**Given information:**
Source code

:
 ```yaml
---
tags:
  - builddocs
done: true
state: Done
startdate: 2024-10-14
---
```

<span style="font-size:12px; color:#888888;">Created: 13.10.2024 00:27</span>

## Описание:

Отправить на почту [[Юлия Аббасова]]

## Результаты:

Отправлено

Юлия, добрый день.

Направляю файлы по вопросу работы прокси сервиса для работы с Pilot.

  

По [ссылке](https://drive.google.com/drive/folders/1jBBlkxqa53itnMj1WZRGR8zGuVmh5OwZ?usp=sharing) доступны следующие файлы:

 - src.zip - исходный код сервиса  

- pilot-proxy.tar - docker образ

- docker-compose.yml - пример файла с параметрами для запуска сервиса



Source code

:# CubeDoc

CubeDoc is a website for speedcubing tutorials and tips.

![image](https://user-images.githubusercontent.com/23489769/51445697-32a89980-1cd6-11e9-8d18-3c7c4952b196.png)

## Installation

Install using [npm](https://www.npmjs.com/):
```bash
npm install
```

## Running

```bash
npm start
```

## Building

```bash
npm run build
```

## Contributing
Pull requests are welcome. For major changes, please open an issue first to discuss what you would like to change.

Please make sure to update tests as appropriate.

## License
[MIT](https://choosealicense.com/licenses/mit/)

**Exercise description:**
Retype, without changes, the lines from the line holding "- pilot-proxy.tar - docker образ" to the end of the data, both ends included.

**Response to the task:**
- pilot-proxy.tar - docker образ

- docker-compose.yml - пример файла с параметрами для запуска сервиса



Source code

:# CubeDoc

CubeDoc is a website for speedcubing tutorials and tips.

![image](https://user-images.githubusercontent.com/23489769/51445697-32a89980-1cd6-11e9-8d18-3c7c4952b196.png)

## Installation

Install using [npm](https://www.npmjs.com/):
```bash
npm install
```

## Running

```bash
npm start
```

## Building

```bash
npm run build
```

## Contributing
Pull requests are welcome. For major changes, please open an issue first to discuss what you would like to change.

Please make sure to update tests as appropriate.

## License
[MIT](https://choosealicense.com/licenses/mit/)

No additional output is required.